Description of the task
Your answer should be the lines below from the one holding "To limit the" through the one holding "this means that", copied exactly and with nothing else.

Listed records

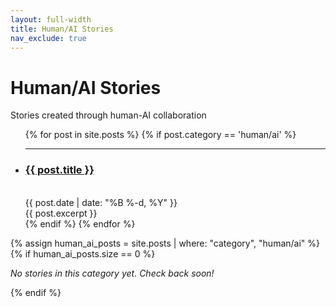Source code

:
 ```yaml
---
layout: full-width
title: Human/AI Stories
nav_exclude: true
---
```


<h1 class="content-listing-header sans">Human/AI Stories</h1>
<p class="subtitle">Stories created through human-AI collaboration</p>

<ul class="content-listing">
  {% for post in site.posts %}
    {% if post.category == 'human/ai' %}
      <li class="listing">
        <hr class="slender">
        <a href="{{ post.url | prepend: site.baseurl }}"><h3 class="contrast">{{ post.title }}</h3></a>
        <br><span class="smaller">{{ post.date | date: "%B %-d, %Y" }}</span><br/>
        <div>{{ post.excerpt }}</div>
      </li>
    {% endif %}
  {% endfor %}
</ul>

{% assign human_ai_posts = site.posts | where: "category", "human/ai" %}
{% if human_ai_posts.size == 0 %}
<p><em>No stories in this category yet. Check back soon!</em></p>
{% endif %} 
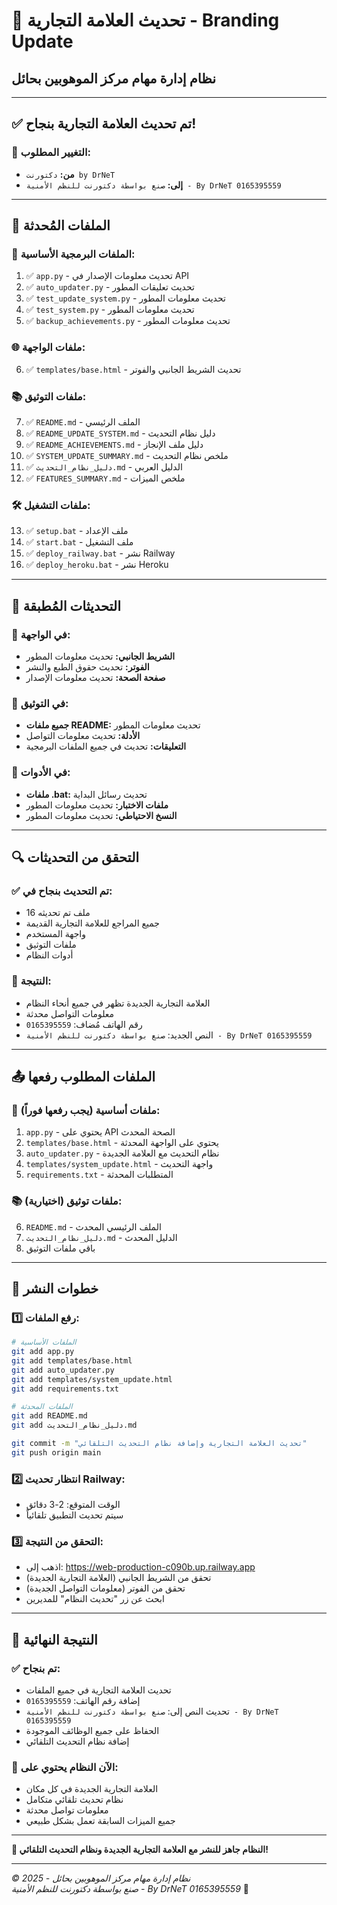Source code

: # 🎨 تحديث العلامة التجارية - Branding Update
## نظام إدارة مهام مركز الموهوبين بحائل

---

## ✅ تم تحديث العلامة التجارية بنجاح!

### 🔄 **التغيير المطلوب:**
- **من:** `دكتورنت by DrNeT`
- **إلى:** `صنع بواسطة دكتورنت للنظم الأمنية - By DrNeT 0165395559`

---

## 📁 الملفات المُحدثة

### 🐍 **الملفات البرمجية الأساسية:**
1. ✅ `app.py` - تحديث معلومات الإصدار في API
2. ✅ `auto_updater.py` - تحديث تعليقات المطور
3. ✅ `test_update_system.py` - تحديث معلومات المطور
4. ✅ `test_system.py` - تحديث معلومات المطور
5. ✅ `backup_achievements.py` - تحديث معلومات المطور

### 🌐 **ملفات الواجهة:**
6. ✅ `templates/base.html` - تحديث الشريط الجانبي والفوتر

### 📚 **ملفات التوثيق:**
7. ✅ `README.md` - الملف الرئيسي
8. ✅ `README_UPDATE_SYSTEM.md` - دليل نظام التحديث
9. ✅ `README_ACHIEVEMENTS.md` - دليل ملف الإنجاز
10. ✅ `SYSTEM_UPDATE_SUMMARY.md` - ملخص نظام التحديث
11. ✅ `دليل_نظام_التحديث.md` - الدليل العربي
12. ✅ `FEATURES_SUMMARY.md` - ملخص الميزات

### 🛠️ **ملفات التشغيل:**
13. ✅ `setup.bat` - ملف الإعداد
14. ✅ `start.bat` - ملف التشغيل
15. ✅ `deploy_railway.bat` - نشر Railway
16. ✅ `deploy_heroku.bat` - نشر Heroku

---

## 🎯 التحديثات المُطبقة

### 📱 **في الواجهة:**
- **الشريط الجانبي:** تحديث معلومات المطور
- **الفوتر:** تحديث حقوق الطبع والنشر
- **صفحة الصحة:** تحديث معلومات الإصدار

### 📄 **في التوثيق:**
- **جميع ملفات README:** تحديث معلومات المطور
- **الأدلة:** تحديث معلومات التواصل
- **التعليقات:** تحديث في جميع الملفات البرمجية

### 🔧 **في الأدوات:**
- **ملفات .bat:** تحديث رسائل البداية
- **ملفات الاختبار:** تحديث معلومات المطور
- **النسخ الاحتياطي:** تحديث معلومات المطور

---

## 🔍 التحقق من التحديثات

### ✅ **تم التحديث بنجاح في:**
- 16 ملف تم تحديثه
- جميع المراجع للعلامة التجارية القديمة
- واجهة المستخدم
- ملفات التوثيق
- أدوات النظام

### 🎯 **النتيجة:**
- العلامة التجارية الجديدة تظهر في جميع أنحاء النظام
- معلومات التواصل محدثة
- رقم الهاتف مُضاف: `0165395559`
- النص الجديد: `صنع بواسطة دكتورنت للنظم الأمنية - By DrNeT 0165395559`

---

## 📤 الملفات المطلوب رفعها

### 🚨 **ملفات أساسية (يجب رفعها فوراً):**
1. `app.py` - يحتوي على API الصحة المحدث
2. `templates/base.html` - يحتوي على الواجهة المحدثة
3. `auto_updater.py` - نظام التحديث مع العلامة الجديدة
4. `templates/system_update.html` - واجهة التحديث
5. `requirements.txt` - المتطلبات المحدثة

### 📚 **ملفات توثيق (اختيارية):**
6. `README.md` - الملف الرئيسي المحدث
7. `دليل_نظام_التحديث.md` - الدليل المحدث
8. باقي ملفات التوثيق

---

## 🚀 خطوات النشر

### 1️⃣ **رفع الملفات:**
```bash
# الملفات الأساسية
git add app.py
git add templates/base.html
git add auto_updater.py
git add templates/system_update.html
git add requirements.txt

# الملفات المحدثة
git add README.md
git add دليل_نظام_التحديث.md

git commit -m "تحديث العلامة التجارية وإضافة نظام التحديث التلقائي"
git push origin main
```

### 2️⃣ **انتظار تحديث Railway:**
- الوقت المتوقع: 2-3 دقائق
- سيتم تحديث التطبيق تلقائياً

### 3️⃣ **التحقق من النتيجة:**
- اذهب إلى: https://web-production-c090b.up.railway.app
- تحقق من الشريط الجانبي (العلامة التجارية الجديدة)
- تحقق من الفوتر (معلومات التواصل الجديدة)
- ابحث عن زر "تحديث النظام" للمديرين

---

## 🎉 النتيجة النهائية

### ✅ **تم بنجاح:**
- تحديث العلامة التجارية في جميع الملفات
- إضافة رقم الهاتف: `0165395559`
- تحديث النص إلى: `صنع بواسطة دكتورنت للنظم الأمنية - By DrNeT 0165395559`
- الحفاظ على جميع الوظائف الموجودة
- إضافة نظام التحديث التلقائي

### 🎯 **الآن النظام يحتوي على:**
- العلامة التجارية الجديدة في كل مكان
- نظام تحديث تلقائي متكامل
- معلومات تواصل محدثة
- جميع الميزات السابقة تعمل بشكل طبيعي

---

**🚀 النظام جاهز للنشر مع العلامة التجارية الجديدة ونظام التحديث التلقائي!**

---

*© 2025 - نظام إدارة مهام مركز الموهوبين بحائل*  
*صنع بواسطة دكتورنت للنظم الأمنية - By DrNeT 0165395559* 🌟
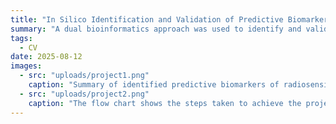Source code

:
 ```yaml
---
title: "In Silico Identification and Validation of Predictive Biomarkers of Radiosensitivity in Head and Neck Cancer"
summary: "A dual bioinformatics approach was used to identify and validate cancer biomarkers. Literature-based candidates underwent in-silico profiling and TCGA-HNC validation. Separately, GEO-derived radioresistant genes in HPV-negative HNC were assessed via survival analysis using multiple tools for robustness."
tags:
  - CV
date: 2025-08-12
images:
  - src: "uploads/project1.png"
    caption: "Summary of identified predictive biomarkers of radiosensitivity in HNSCC and their mechanism of action"
  - src: "uploads/project2.png"
    caption: "The flow chart shows the steps taken to achieve the project."
---
```


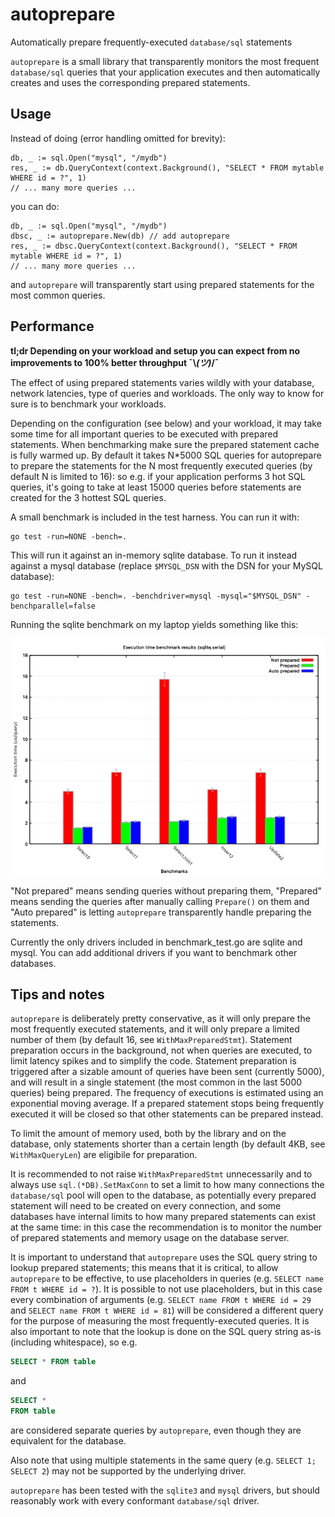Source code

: # autoprepare

Automatically prepare frequently-executed `database/sql` statements

`autoprepare` is a small library that transparently monitors the most frequent `database/sql` queries that
your application executes and then automatically creates and uses the corresponding prepared statements.

## Usage

Instead of doing (error handling omitted for brevity):

```golang
db, _ := sql.Open("mysql", "/mydb")
res, _ := db.QueryContext(context.Background(), "SELECT * FROM mytable WHERE id = ?", 1)
// ... many more queries ...
```

you can do:

```golang
db, _ := sql.Open("mysql", "/mydb")
dbsc, _ := autoprepare.New(db) // add autoprepare
res, _ := dbsc.QueryContext(context.Background(), "SELECT * FROM mytable WHERE id = ?", 1)
// ... many more queries ...
```

and `autoprepare` will transparently start using prepared statements for the most common queries.

## Performance

**tl;dr Depending on your workload and setup you can expect from no improvements to 100% better throughput ¯\\_(ツ)_/¯**

The effect of using prepared statements varies wildly with your database, network latencies, type of queries and workloads. The only way to know for sure is to benchmark your workloads.

Depending on the configuration (see below) and your workload, it may take some time for all important queries to be executed with prepared statements. When benchmarking make sure the prepared statement cache is fully warmed up. By default it takes N*5000 SQL queries for autoprepare to prepare the statements for the N most frequently executed queries (by default N is limited to 16): so e.g. if your application performs 3 hot SQL queries, it's going to take at least 15000 queries before statements are created for the 3 hottest SQL queries.

A small benchmark is included in the test harness. You can run it with:

```shell
go test -run=NONE -bench=.
```

This will run it against an in-memory sqlite database. To run it instead against a mysql database
(replace `$MYSQL_DSN` with the DSN for your MySQL database):

```shell
go test -run=NONE -bench=. -benchdriver=mysql -mysql="$MYSQL_DSN" -benchparallel=false
```

Running the sqlite benchmark on my laptop yields something like this:

![Execution times benchmark results](bench.png)

"Not prepared" means sending queries without preparing them, "Prepared" means sending the queries after
manually calling `Prepare()` on them and "Auto prepared" is letting `autoprepare` transparently handle
preparing the statements.

Currently the only drivers included in benchmark_test.go are sqlite and mysql. You can add additional
drivers if you want to benchmark other databases.

## Tips and notes

`autoprepare` is deliberately pretty conservative, as it will only prepare the most frequently executed 
statements, and it will only prepare a limited number of them (by default 16, see `WithMaxPreparedStmt`).
Statement preparation occurs in the background, not when queries are executed, to limit latency spikes
and to simplify the code. Statement preparation is triggered after a sizable amount of queries have been
sent (currently 5000), and will result in a single statement (the most common in the last 5000 queries)
being prepared. The frequency of executions is estimated using an exponential moving average.
If a prepared statement stops being frequently executed it will be closed so that other statements can be
prepared instead.

To limit the amount of memory used, both by the library and on the database, only statements shorter
than a certain length (by default 4KB, see `WithMaxQueryLen`) are eligibile for preparation.

It is recommended to not raise `WithMaxPreparedStmt` unnecessarily and to always use `sql.(*DB).SetMaxConn`
to set a limit to how many connections the `database/sql` pool will open to the database, as potentially
every prepared statement will need to be created on every connection, and some databases have internal
limits to how many prepared statements can exist at the same time: in this case the recommendation is to
monitor the number of prepared statements and memory usage on the database server.

It is important to understand that `autoprepare` uses the SQL query string to lookup prepared statements;
this means that it is critical, to allow `autoprepare` to be effective, to use placeholders in queries
(e.g. `SELECT name FROM t WHERE id = ?`). It is possible to not use placeholders, but in this case every
combination of arguments (e.g. `SELECT name FROM t WHERE id = 29` and `SELECT name FROM t WHERE id = 81`)
will be considered a different query for the purpose of measuring the most frequently-executed queries.
It is also important to note that the lookup is done on the SQL query string as-is (including whitespace),
so e.g.

```sql
SELECT * FROM table
```

and

```sql
SELECT *
FROM table
```

are considered separate queries by `autoprepare`, even though they are equivalent for the database.

Also note that using multiple statements in the same query (e.g. `SELECT 1; SELECT 2`) may not be supported
by the underlying driver.

`autoprepare` has been tested with the `sqlite3` and `mysql` drivers, but should reasonably work with
every conformant `database/sql` driver.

Response
To limit the amount of memory used, both by the library and on the database, only statements shorter
than a certain length (by default 4KB, see `WithMaxQueryLen`) are eligibile for preparation.

It is recommended to not raise `WithMaxPreparedStmt` unnecessarily and to always use `sql.(*DB).SetMaxConn`
to set a limit to how many connections the `database/sql` pool will open to the database, as potentially
every prepared statement will need to be created on every connection, and some databases have internal
limits to how many prepared statements can exist at the same time: in this case the recommendation is to
monitor the number of prepared statements and memory usage on the database server.

It is important to understand that `autoprepare` uses the SQL query string to lookup prepared statements;
this means that it is critical, to allow `autoprepare` to be effective, to use placeholders in queries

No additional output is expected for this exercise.